- ASSIGNMENT -
Copy every line of the data in which the word "Next" occurs.

- RECORDS TO PROCESS -
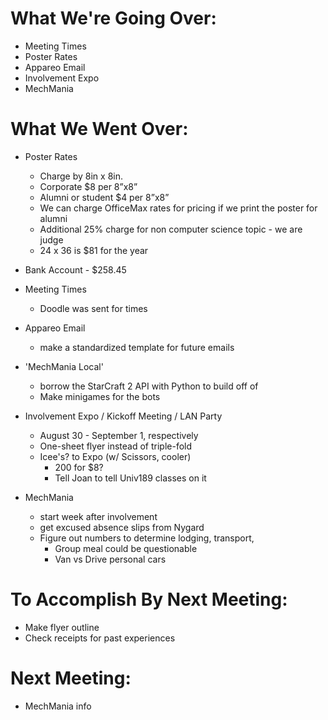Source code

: # What We're Going Over:  
- Meeting Times
- Poster Rates
- Appareo Email
- Involvement Expo
- MechMania

# What We Went Over:  

- Poster Rates
    - Charge by 8in x 8in. 
    - Corporate $8 per 8”x8” 
    - Alumni or student $4 per 8”x8”
    - We can charge OfficeMax rates for pricing if we print the poster for alumni
    - Additional 25% charge for non computer science topic - we are judge
    - 24 x 36 is $81 for the year  

- Bank Account - $258.45  

- Meeting Times
     - Doodle was sent for times

- Appareo Email
    - make a standardized template for future emails

 - 'MechMania Local'
     - borrow the StarCraft 2 API with Python to build off of
     - Make minigames for the bots 

- Involvement Expo / Kickoff Meeting / LAN Party
    - August 30 - September 1, respectively
    - One-sheet flyer instead of triple-fold
    - Icee's? to Expo (w/ Scissors, cooler)
        - 200 for $8?
        - Tell Joan to tell Univ189 classes on it

- MechMania
    - start week after involvement
    - get excused absence slips from Nygard
    - Figure out numbers to determine lodging, transport, 
        - Group meal could be questionable
        - Van vs Drive personal cars

# To Accomplish By Next Meeting:  
- Make flyer outline
- Check receipts for past experiences

# Next Meeting:
- MechMania info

- RESULT -
# To Accomplish By Next Meeting:  
# Next Meeting:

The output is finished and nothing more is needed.